Заметив это, Клеопатра улыбнулась.
— Дорогая сестрица. Думаю, пришло время тебе уходить. Твой муж с Октавианом, да? Он позаботится, чтобы ты не пострадала от его мести.
— Луций Севилий — не мой муж, — тихо и твердо ответила Диона.
— Глупости, — отмахнулась Клеопатра. — Кто же еще? Ты ведь любишь его всем сердцем. Возможно, он и виноват перед тобой, но не настолько, как тебе кажется. Луций Севилий всего лишь мужчина — и поэтому дурак. Он думал, что любит Рим больше тебя. Теперь он наверняка сожалеет об этом.
Диона покачала головой. Глаза ее были полны слез.
— Пора, — промолвила Клеопатра, вставая и идя к ней. Она утерла ей слезы, положила руки на плечи Дионы и улыбнулась — светлой улыбкой, лишенной горечи. И улыбка эта сказала Дионе все, что не могла сказать сама Клеопатра при римлянине, стоящем в галерее и бдительно ждущем любого подвоха.

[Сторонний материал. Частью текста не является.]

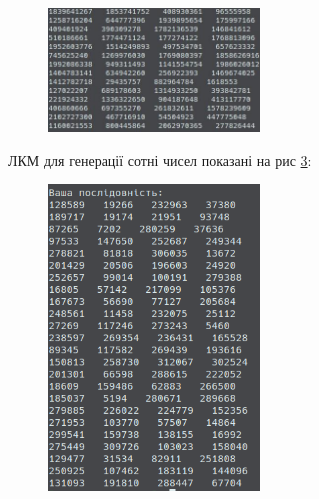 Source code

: \documentclass[oneside,final,14pt]{extreport}
\begin{document}
\begin{large}
\begin{figure}[H]
    \qquad
	\caption{}
	\label{p:92}
\end{figure}
\begin{figure}[H]
    \centering
	\includegraphics[width=0.5\textwidth]{6.jpg}
	\caption{}
	\label{p:93}
\end{figure}
\newpage
ЛКМ для генерації сотні чисел показані на рис \ref{p:94}:
\begin{figure}[H]
    \centering
	\includegraphics[width=0.5\textwidth]{2.png}
	\caption{}
	\label{p:94}
\end{figure}
\end{large}
\end{document}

Вслух царица произнесла:
— Иди, люби его. Он отчаянно ждет, что ты вернешься. Ты мне не веришь? Но я чувствую это. Сейчас я словно Даная[110] — вся открыта звездам.
— Тогда… ты знаешь… — начала Диона.
Голова Клеопатры поникла и снова вскинулась — в спокойствии запредельного горя.
— Ты была права. Это моя вина.
Антилл был мертв — он погиб сразу же, как только Октавиан вошел во дворец. Цезарион был убит во время бегства. Тимолеон — Тимолеон…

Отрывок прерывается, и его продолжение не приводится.